The Top 5 Reasons CFOs Don’t Automate

Accounts payable automation is an inevitability. There are too many innovations and time savings for it to not be a part of the finance operation. And even if your organization doesn’t adopt AP automation, your competitors will, which puts your business at a disadvantage when it comes to scale and growth.

Yet, there are still some unreasonable doubts that seem to linger.

1. Perceived disruption to the status quo

Will people ever use this solution? This becomes an issue with change management in an organization. Just because you’ve been doing something the exact same way, doesn’t mean that it’s the right way. When it comes to technology, of course, the status quo will always be disrupted. Any new paradigm, especially one that is replacing something so entrenched as the AP process, is bound to change traditionally time-consuming, manual processes.

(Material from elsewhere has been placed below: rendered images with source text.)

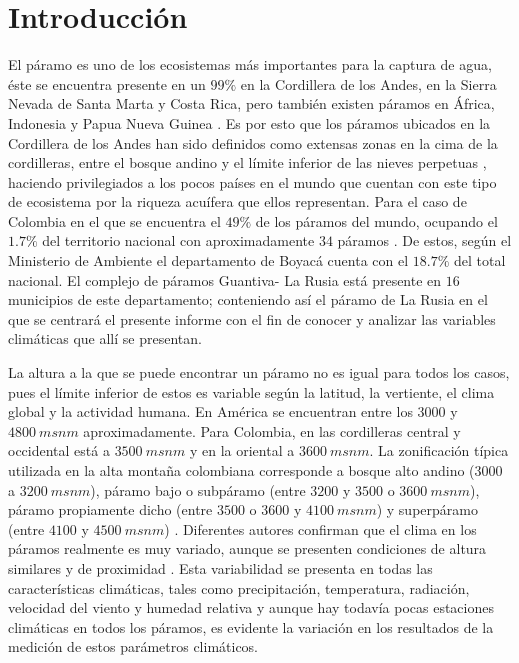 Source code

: \documentclass[conference,final,]{IEEEtran}
\begin{document}
\hypertarget{introducciuxf3n}{%
\section{Introducción}\label{introducciuxf3n}}

El páramo es uno de los ecosistemas más importantes para la captura de
agua, éste se encuentra presente en un \(99 \%\) en la Cordillera de los
Andes, en la Sierra Nevada de Santa Marta y Costa Rica, pero también
existen páramos en África, Indonesia y Papua Nueva Guinea
\cite{cabrera}. Es por esto que los páramos ubicados en la Cordillera de
los Andes han sido definidos como extensas zonas en la cima de la
cordilleras, entre el bosque andino y el límite inferior de las nieves
perpetuas \cite{cabrera}, haciendo privilegiados a los pocos países en
el mundo que cuentan con este tipo de ecosistema por la riqueza acuífera
que ellos representan. Para el caso de Colombia en el que se encuentra
el \(49 \%\) de los páramos del mundo, ocupando el \(1.7 \%\) del
territorio nacional con aproximadamente \(34\) páramos \cite{cabrera}.
De estos, según el Ministerio de Ambiente el departamento de Boyacá
cuenta con el \(18.7 \%\) del total nacional. El complejo de páramos
Guantiva- La Rusia está presente en \(16\) municipios de este
departamento; conteniendo así el páramo de La Rusia en el que se
centrará el presente informe con el fin de conocer y analizar las
variables climáticas que allí se presentan.

La altura a la que se puede encontrar un páramo no es igual para todos
los casos, pues el límite inferior de estos es variable según la
latitud, la vertiente, el clima global y la actividad humana. En América
se encuentran entre los \(3000\) y \(4800 \ msnm\) aproximadamente. Para
Colombia, en las cordilleras central y occidental está a \(3500 \ msnm\)
y en la oriental a \(3600 \ msnm\). La zonificación típica utilizada en
la alta montaña colombiana corresponde a bosque alto andino (\(3000\) a
\(3200 \ msnm\)), páramo bajo o subpáramo (entre \(3200\) y \(3500\) o
\(3600 \ msnm\)), páramo propiamente dicho (entre \(3500\) o \(3600\) y
\(4100 \ msnm\)) y superpáramo (entre \(4100\) y \(4500 \ msnm\))
\cite{ortizparamos}. Diferentes autores confirman que el clima en los
páramos realmente es muy variado, aunque se presenten condiciones de
altura similares y de proximidad \cite{paramos}. Esta variabilidad se
presenta en todas las características climáticas, tales como
precipitación, temperatura, radiación, velocidad del viento y humedad
relativa y aunque hay todavía pocas estaciones climáticas en todos los
páramos, es evidente la variación en los resultados de la medición de
estos parámetros climáticos.
\end{document}
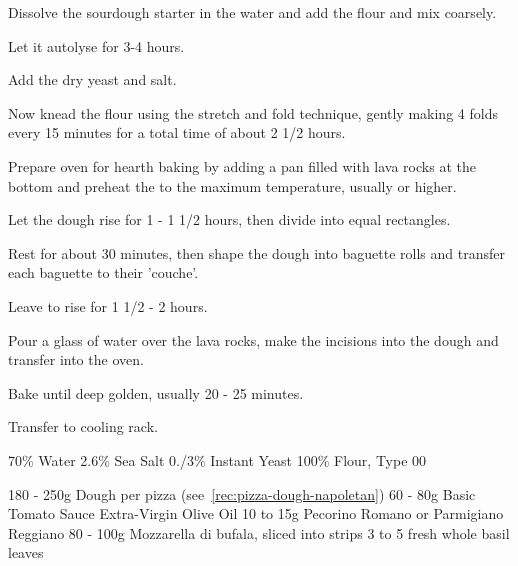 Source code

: \begin{method}
Dissolve the sourdough starter in the water and add the flour and mix coarsely.

Let it autolyse for 3-4 hours.

Add the dry yeast and salt.

Now knead the flour using the stretch and fold technique, gently making 4 folds  every 15 minutes for a total time of about 2 1/2 hours.

Prepare oven for hearth baking by adding a pan filled with lava rocks at the bottom and preheat the to the maximum temperature, usually  or higher.

Let the dough rise for 1 - 1 1/2 hours, then divide into equal rectangles.

Rest for about 30 minutes, then shape the dough into baguette rolls and transfer each baguette to their 'couche'.

Leave to rise for 1 1/2 - 2 hours.

Pour a glass of water over the lava rocks, make the incisions into the dough and transfer into the oven.

Bake until deep golden,  usually 20 - 25 minutes.

Transfer to cooling rack.

\end {method}

\label{rec:pizza-dough-napoletan}

\begin{ingreds}
	70\% Water
	2.6\% Sea Salt
	0./3\% Instant Yeast
	100\% Flour, Type 00
\end{ingreds}

\label{rec:pizza-margherita}

\begin{ingreds}
	180 - 250g Dough per pizza (see~\ref{rec:pizza-dough-napoletan})
	60 - 80g Basic Tomato Sauce
	Extra-Virgin Olive Oil 
	10 to 15g Pecorino Romano or Parmigiano Reggiano
	80 - 100g Mozzarella di bufala, sliced into strips
	3 to 5 fresh whole basil leaves
\end{ingreds}


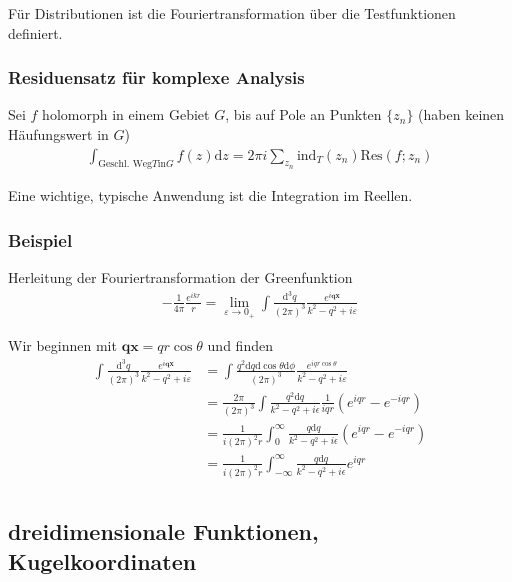 \documentclass[11pt,a4paper]{report}
\begin{document}
Für Distributionen ist die Fouriertransformation über die Testfunktionen definiert.
\subsubsection{Residuensatz für komplexe Analysis}

Sei $f$ holomorph in einem Gebiet $G$, bis auf Pole an Punkten $\{z_n\}$ (haben keinen Häufungswert in $G$)
\begin{align*}
    \int_{\text{Geschl. Weg} T \text{in} G} f(z) \mathrm{d}z = 2\pi i \sum_{z_n} \mathrm{ind}_T(z_n) \mathrm{Res}(f; z_n) 
\end{align*}

Eine wichtige, typische Anwendung ist die Integration im Reellen.

\subsubsection{Beispiel}

Herleitung der Fouriertransformation der Greenfunktion
\begin{align*}
    - \frac{1}{4\pi} \frac{e^{i k r}}{r} = \lim_{\varepsilon \rightarrow 0_+} \int \frac{\mathrm{d}^3 q}{(2\pi)^3} \frac{e^{i \mathbf{q} \mathbf{x}}}{k^2 - q^2 + i \varepsilon}
\end{align*}

Wir beginnen mit $\mathbf{q} \mathbf{x} = q r \cos \theta$ und finden 
\begin{align*}
    \int \frac{\mathrm{d}^3 q}{(2\pi)^3} \frac{e^{i \mathbf{q} \mathbf{x}}}{k^2 - q^2 + i \varepsilon} &= \int \frac{q^2 \mathrm{d}q \mathrm{d}\cos \theta \mathrm{d}\phi}{(2\pi)^3} \frac{e^{i q r \cos \theta}}{k^2 - q^2 + i \varepsilon} \\ 
    &= \frac{2\pi}{(2\pi)^3} \int \frac{q^2 \mathrm{d}q}{k^2 - q^2 + i \epsilon} \frac{1}{i q r} \left(e^{i q r} - e^{-i q r}\right) \\ 
    &= \frac{1}{i (2\pi)^2 r} \int_0^\infty \frac{q \mathrm{d}q}{k^2 - q^2 + i \epsilon} \left(e^{i q r} - e^{-i q r}\right) \\ 
    &= \frac{1}{i (2\pi)^2 r} \int_{-\infty}^\infty \frac{q \mathrm{d}q}{k^2 - q^2 + i \epsilon} e^{i q r} \\ 
\end{align*}

\subsection{dreidimensionale Funktionen, Kugelkoordinaten}
\end{document}

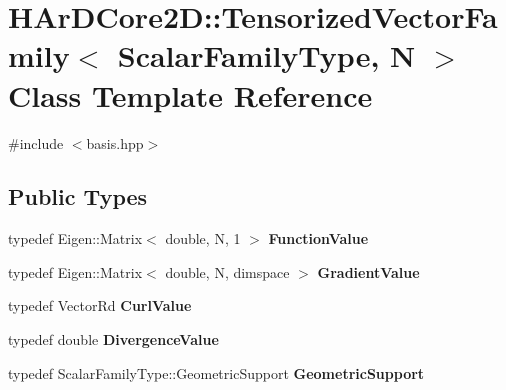 \hypertarget{classHArDCore2D_1_1TensorizedVectorFamily}{}\section{H\+Ar\+D\+Core2D\+:\+:Tensorized\+Vector\+Family$<$ Scalar\+Family\+Type, N $>$ Class Template Reference}
\label{classHArDCore2D_1_1TensorizedVectorFamily}


{\ttfamily \#include $<$basis.\+hpp$>$}

\subsection*{Public Types}
\begin{DoxyCompactItemize}
\item 
\mbox{\label{classHArDCore2D_1_1TensorizedVectorFamily_a55ec3e0805c4dd4a6758a94d04924520}} 
typedef Eigen\+::\+Matrix$<$ double, N, 1 $>$ {\bfseries Function\+Value}
\item 
\mbox{\label{classHArDCore2D_1_1TensorizedVectorFamily_a03e55037df352b512c181687d4526b11}} 
typedef Eigen\+::\+Matrix$<$ double, N, dimspace $>$ {\bfseries Gradient\+Value}
\item 
\mbox{\label{classHArDCore2D_1_1TensorizedVectorFamily_a88c7890d4b589d1e2cbe582445e638bb}} 
typedef Vector\+Rd {\bfseries Curl\+Value}
\item 
\mbox{\label{classHArDCore2D_1_1TensorizedVectorFamily_ab1dda1064d631768943c7658d2e69edd}} 
typedef double {\bfseries Divergence\+Value}
\item 
\mbox{\label{classHArDCore2D_1_1TensorizedVectorFamily_ad1c8c80da131a654a1a91a43e379cc57}} 
typedef Scalar\+Family\+Type\+::\+Geometric\+Support {\bfseries Geometric\+Support}
\end{DoxyCompactItemize}

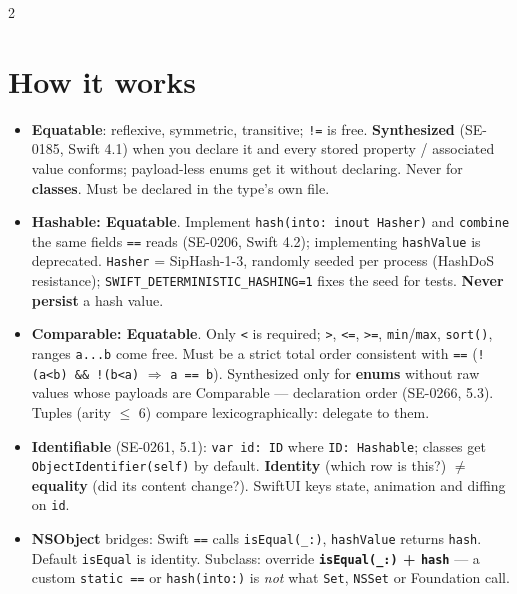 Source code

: \documentclass[8pt]{extarticle}
\newcommand\EQ{\hbox{=}\hbox{=}}
\newcommand\NE{\hbox{!}\hbox{=}}
\newcommand\LE{\hbox{<}\hbox{=}}
\newcommand\GE{\hbox{>}\hbox{=}}
\begin{document}
\begin{multicols}{2}
\raggedright

\section{How it works}
\begin{itemize}
  \item \textbf{Equatable}: reflexive, symmetric, transitive; \texttt{\NE} is free.
        \textbf{Synthesized} (SE-0185, Swift 4.1) when you declare it and every stored
        property / associated value conforms; payload-less enums get it without
        declaring. Never for \textbf{classes}. Must be declared in the type's own file.
  \item \textbf{Hashable: Equatable}. Implement \texttt{hash(into: inout Hasher)} and
        \texttt{combine} the same fields \texttt{\EQ} reads (SE-0206, Swift 4.2);
        implementing \texttt{hashValue} is deprecated. \texttt{Hasher} = SipHash-1-3,
        randomly seeded per process (HashDoS resistance);
        \texttt{SWIFT\_DETERMINISTIC\_HASHING=1} fixes the seed for tests.
        \textbf{Never persist} a hash value.
  \item \textbf{Comparable: Equatable}. Only \texttt{<} is required; \texttt{>}, \texttt{\LE},
        \texttt{\GE}, \texttt{min}/\texttt{max}, \texttt{sort()}, ranges \texttt{a...b}
        come free. Must be a strict total order consistent with \texttt{\EQ}
        (\texttt{!(a<b) \&\& !(b<a)} $\Rightarrow$ \texttt{a \EQ{} b}).
        Synthesized only for \textbf{enums} without raw values whose payloads are
        Comparable — declaration order (SE-0266, 5.3). Tuples (arity $\le$ 6) compare
        lexicographically: delegate to them.
  \item \textbf{Identifiable} (SE-0261, 5.1): \texttt{var id: ID} where \texttt{ID: Hashable};
        classes get \texttt{ObjectIdentifier(self)} by default. \textbf{Identity} (which row
        is this?) $\neq$ \textbf{equality} (did its content change?). SwiftUI keys state,
        animation and diffing on \texttt{id}.
  \item \textbf{NSObject} bridges: Swift \texttt{\EQ} calls \texttt{isEqual(\_:)},
        \texttt{hashValue} returns \texttt{hash}. Default \texttt{isEqual} is identity.
        Subclass: override \textbf{\texttt{isEqual(\_:)} + \texttt{hash}} — a custom
        \texttt{static \EQ} or \texttt{hash(into:)} is \emph{not} what \texttt{Set},
        \texttt{NSSet} or Foundation call.
\end{itemize}


\end{multicols}
\end{document}
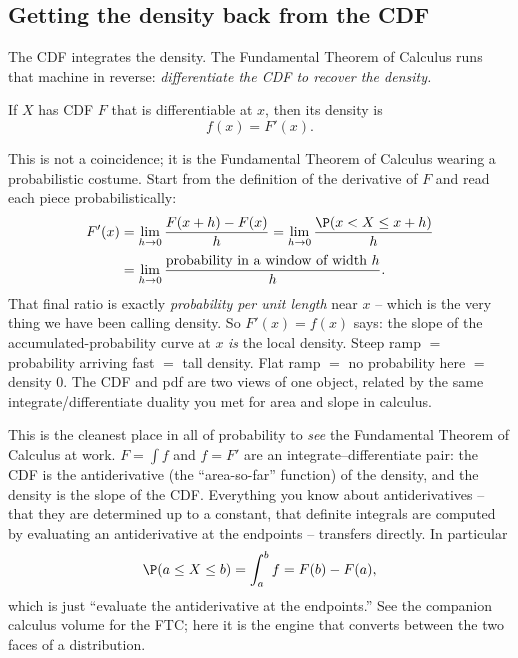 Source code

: \subsection{Getting the density back from the CDF}
\label{ch10:density-from-cdf}

The CDF integrates the density. The Fundamental Theorem of Calculus runs that
machine in reverse: \emph{differentiate the CDF to recover the density.}

\begin{theorem}
\label{ch10:thm-fdash}
If $X$ has CDF $F$ that is differentiable at $x$, then its density is
\[
  f(x) = F'(x) .
\]
\end{theorem}

\begin{whybox}
This is not a coincidence; it is the Fundamental Theorem of Calculus wearing a
probabilistic costume. Start from the definition of the derivative of $F$ and read
each piece probabilistically:
\[
  \begin{aligned}
  F'(x) &= \lim_{h \to 0} \frac{F(x+h) - F(x)}{h}
         = \lim_{h \to 0} \frac{\P(x < X \le x + h)}{h}\\[2pt]
        &= \lim_{h \to 0} \frac{\text{probability in a window of width } h}{h}.
  \end{aligned}
\]
That final ratio is exactly \emph{probability per unit length} near $x$ -- which is
the very thing we have been calling density. So $F'(x)=f(x)$ says: the slope of the
accumulated-probability curve at $x$ \emph{is} the local density. Steep ramp $=$
probability arriving fast $=$ tall density. Flat ramp $=$ no probability here $=$
density $0$. The CDF and pdf are two views of one object, related by the same
integrate/differentiate duality you met for area and slope in calculus.
\end{whybox}

\begin{connectionbox}
This is the cleanest place in all of probability to \emph{see} the Fundamental
Theorem of Calculus at work. $F = \int f$ and $f = F'$ are an
integrate--differentiate pair: the CDF is the antiderivative (the ``area-so-far''
function) of the density, and the density is the slope of the CDF. Everything you
know about antiderivatives -- that they are determined up to a constant, that
definite integrals are computed by evaluating an antiderivative at the endpoints --
transfers directly. In particular
\[
  \P(a \le X \le b) = \int_a^b f = F(b) - F(a),
\]
which is just ``evaluate the antiderivative at the endpoints.'' See the companion
calculus volume for the FTC; here it is the engine that converts between the two
faces of a distribution.
\end{connectionbox}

The difference is that if an AP automation solution is light in impact and in what it asks of users, not only will it be used, it will be relied on. Look for AP solutions that don’t require significant implementations and solve multiple issues (such as supplier data management, cash flow, invoice data & capture, invoice approval, data entry, approval processes, and audit trails), and that don’t involve complex user or supplier portal onboarding and training.

Perhaps the biggest disruption is that your team will finally be free.

2. Upfront investment and cost versus value

It’s difficult to comprehend value for something that you haven’t experienced. Conceptually, the idea of paying for technology that does what a person can do seems unnecessary. If for some reason you’re a power-mad, empirical CFO, you may be looking to build an army of AP minions to do your bidding and die for the cause. It’s not as much fun to rule over software.

However, if you’re having issues hiring and managing accounting teams, or if the goal is to not continually add, vet, and train an AP team, software is a great option. AP automation software exploits the economies of scale. Its value is realized during growth periods and the need to execute best practices that support them. If your business is not growing or if it doesn’t have a lean methodology, you might not need technology. For any other situation, it’s time to pay attention.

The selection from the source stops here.